+++ MATERIAL SUPPLIED

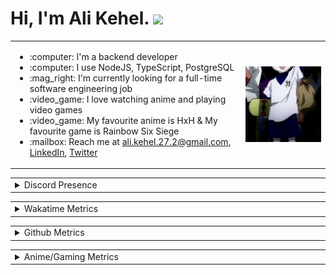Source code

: <h1>Hi, I'm Ali Kehel. <img src="https://media.giphy.com/media/hvRJCLFzcasrR4ia7z/giphy.gif" width="35"></h1>

<table border="0" align="center">
    <tr>
        <td width="650px">
            <ul>
                <li>:computer: I'm a backend developer</li>
                <li>:computer: I use NodeJS, TypeScript, PostgreSQL</li>
                <li>:mag_right: I'm currently looking for a full-time software engineering job</li>
                <li>:video_game: I love watching anime and playing video games</li>                
                <li>:video_game: My favourite anime is HxH & My favourite game is Rainbow Six Siege</li>                
                <li>:mailbox: Reach me at <a href="mailto:ali.kehel.27.2@gmail.com">ali.kehel.27.2@gmail.com</a>, <a href="https://www.linkedin.com/in/alikehel/">LinkedIn</a>, <a href="https://twitter.com/alikehel">Twitter</a></li>
            </ul>
        </td>
        <td width="350px">
            <img
                style="float:left"
                src="./kilua.gif"
                width="100%"
                />
        </td>
    </tr>
</table>

<table border="0" align="center">
    <tr>
        <td width="1000px">
            <details>
                <summary>Discord Presence</summary>
                <a href="https://discord.com/users/428121102561181697" target="_blank">
                    <img
                        src="https://lanyard.cnrad.dev/api/428121102561181697?bg=00000000"
                        alt="Discord Presence"
                        width="1000px"
                        />
                </a>
            </details>
        </td>
    </tr>
</table>

<table border="0" align="center">
    <tr>
        <td width="1000px">
            <details> <!-- open -->
                <summary>Wakatime Metrics</summary>
                <a href="https://wakatime.com" target="_blank">
                    <img
                        src="https://wakatime.com/share/@018c48b6-8e9e-4978-8b66-aebd8fcdb777/8ef5922c-86aa-445e-9020-a3ff7c9dc617.svg"
                        alt="Wakatime Stats"
                        width="1000px"
                        />
                </a>
            </details>
        </td>
    </tr>
</table>

<table border="0" align="center">
    <tr>
        <td width="1000px">
            <details>
                <summary>Github Metrics</summary>
                <a href="https://github.com/lowlighter/metrics" target="_blank">
                    <img
                        src="/metrics.svg"
                        alt="Metrics"
                        width="1000px"
                        />
                </a>
            </details>
        </td>
    </tr>
</table>

<table border="0" align="center">
    <tr>
        <td width="1000px">
            <details>
                <summary>Anime/Gaming Metrics</summary>
                <a href="https://github.com/lowlighter/metrics" target="_blank">
                    <img
                        src="/other-metrics.svg"
                        alt="Other Metrics"
                        width="1000px"
                        />
                </a>
            </details>
        </td>
    </tr>
</table>
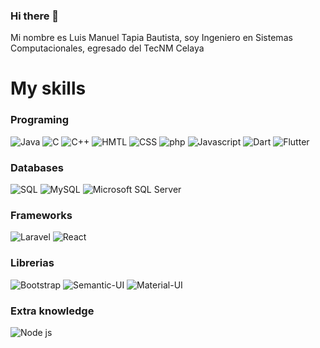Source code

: ### Hi there 👋
Mi nombre es Luis Manuel Tapia Bautista, soy Ingeniero en Sistemas Computacionales, egresado del TecNM Celaya

# My skills
### Programing
![Java](https://img.shields.io/static/v1?label=Programming%20Java&labelColor=white&message=Language&color=007396&logo=java&logoColor=007396)
![C](https://img.shields.io/static/v1?label=Programming%20C&labelColor=white&message=Language&color=A8B9CC&logo=c&logoColor=A8B9CC)
![C++](https://img.shields.io/static/v1?label=Programming%20C%2B%2B&labelColor=white&message=Language&color=00599C&logo=cplusplus&logoColor=00599C)
![HMTL](https://img.shields.io/static/v1?label=Programming%20HTML&labelColor=white&message=Language&color=E34F26&logo=html5&logoColor=E34F26)
![CSS](https://img.shields.io/static/v1?label=Programming%20CSS&labelColor=white&message=Language&color=1572B6&logo=css3&logoColor=1572B6)
![php](https://img.shields.io/static/v1?label=Programming%20PHP&labelColor=white&message=Language&color=8993be&logo=php&logoColor=8993be)
![Javascript](https://img.shields.io/static/v1?label=Programming%20JavaScript&labelColor=white&message=Language&color=F7DF1E&logo=javascript&logoColor=F7DF1E)
![Dart](https://img.shields.io/static/v1?label=Programming%20Dart&labelColor=white&message=Language&color=0175C2&logo=dart&logoColor=0175C2)
![Flutter](https://img.shields.io/static/v1?label=Programming%20Flutter&labelColor=white&message=Language&color=02569B&logo=flutter&logoColor=02569B)

### Databases
![SQL](https://img.shields.io/static/v1?label=Programming%20SQL&labelColor=white&message=Language&color=4479A1&logo=mysql&logoColor=4479A1)
![MySQL](https://img.shields.io/static/v1?label=MySQL&labelColor=white&message=DBMS&color=4479A1&logo=mysql&logoColor=4479A1)
![Microsoft SQL Server](https://img.shields.io/static/v1?label=Microsoft%20SQL%20Server&labelColor=white&message=DBMS&color=CC2927&logo=microsoftsqlserver&logoColor=CC2927)

### Frameworks
![Laravel](https://img.shields.io/static/v1?label=Laravel&labelColor=white&message=Framework&color=FF2D20&logo=laravel&logoColor=FF2D20)
![React](https://img.shields.io/static/v1?label=React&labelColor=white&message=Framework&color=61DAFB&logo=react&logoColor=#61DAFB)

### Librerias
![Bootstrap](https://img.shields.io/static/v1?label=Bootstrap&labelColor=white&message=Libreria&color=7952B3&logo=Bootstrap&logoColor=7952B3)
![Semantic-UI](https://img.shields.io/static/v1?label=Semantic-UI&labelColor=white&message=Libreria&color=35BDB2&logo=semanticuireact&logoColor=35BDB2)
![Material-UI](https://img.shields.io/static/v1?label=MUI&labelColor=white&message=Libreria&color=007FFF&logo=mui&logoColor=007FFF)

### Extra knowledge
![Node js](https://img.shields.io/static/v1?label=Node.js&labelColor=white&message=Entorno&color=339933&logo=nodedotjs&logoColor=339933)




<!--
Here are some ideas to get you started:

- 🔭 I’m currently working on ...
- 🌱 I’m currently learning Javascript
- 👯 I’m looking to collaborate on ...
- 🤔 I’m looking for help with ...
- 💬 Ask me about ...
- 📫 How to reach me: ...
- 😄 Pronouns: ...
- ⚡ Fun fact: ...
-->
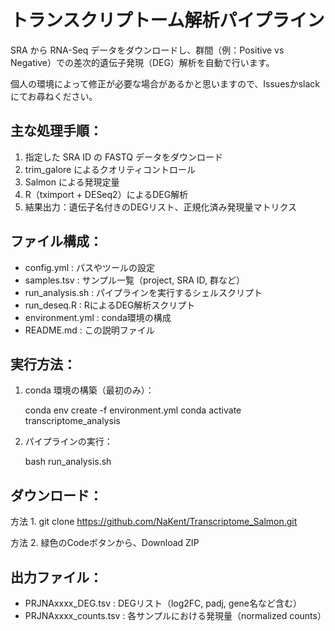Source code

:トランスクリプトーム解析パイプライン
===============================

SRA から RNA-Seq データをダウンロードし、群間（例：Positive vs Negative）での差次的遺伝子発現（DEG）解析を自動で行います。

個人の環境によって修正が必要な場合があるかと思いますので、Issuesかslackにてお尋ねください。

主な処理手順：
---------------
1. 指定した SRA ID の FASTQ データをダウンロード
2. trim_galore によるクオリティコントロール
3. Salmon による発現定量
4. R（tximport + DESeq2）によるDEG解析
5. 結果出力：遺伝子名付きのDEGリスト、正規化済み発現量マトリクス

ファイル構成：
---------------
- config.yml         : パスやツールの設定
- samples.tsv        : サンプル一覧（project, SRA ID, 群など）
- run_analysis.sh    : パイプラインを実行するシェルスクリプト
- run_deseq.R        : RによるDEG解析スクリプト
- environment.yml    : conda環境の構成
- README.md          : この説明ファイル

実行方法：
----------
1. conda 環境の構築（最初のみ）：

   conda env create -f environment.yml
   conda activate transcriptome_analysis

2. パイプラインの実行：

   bash run_analysis.sh

ダウンロード：
---------------
方法 1.
git clone https://github.com/NaKent/Transcriptome_Salmon.git

方法 2.
緑色のCodeボタンから、Download ZIP

出力ファイル：
---------------
- PRJNAxxxx_DEG.tsv     : DEGリスト（log2FC, padj, gene名など含む）
- PRJNAxxxx_counts.tsv  : 各サンプルにおける発現量（normalized counts）
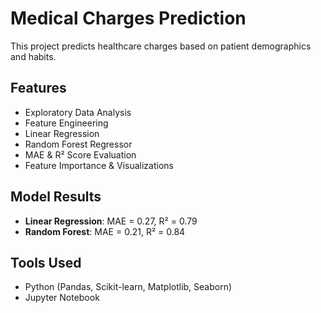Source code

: # Medical Charges Prediction

This project predicts healthcare charges based on patient demographics and habits.

## Features
- Exploratory Data Analysis
- Feature Engineering
- Linear Regression
- Random Forest Regressor
- MAE & R² Score Evaluation
- Feature Importance & Visualizations

## Model Results
- **Linear Regression**: MAE = 0.27, R² = 0.79
- **Random Forest**: MAE = 0.21, R² = 0.84

## Tools Used
- Python (Pandas, Scikit-learn, Matplotlib, Seaborn)
- Jupyter Notebook
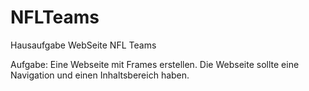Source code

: # NFLTeams
Hausaufgabe WebSeite NFL Teams

Aufgabe:
Eine Webseite mit Frames erstellen.
Die Webseite sollte eine Navigation und einen Inhaltsbereich haben.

++++++

*WORK INSTRUCTION*:
Please give back, exactly as it stands above, the stretch from the line with "<summary>Wakatime Metrics</summary>" through the line with "<summary>Github Metrics</summary>", and no line outside it.

*WRITTEN RESPONSE*:
                <summary>Wakatime Metrics</summary>
                <a href="https://wakatime.com" target="_blank">
                    <img
                        src="https://wakatime.com/share/@018c48b6-8e9e-4978-8b66-aebd8fcdb777/8ef5922c-86aa-445e-9020-a3ff7c9dc617.svg"
                        alt="Wakatime Stats"
                        width="1000px"
                        />
                </a>
            </details>
        </td>
    </tr>
</table>

<table border="0" align="center">
    <tr>
        <td width="1000px">
            <details>
                <summary>Github Metrics</summary>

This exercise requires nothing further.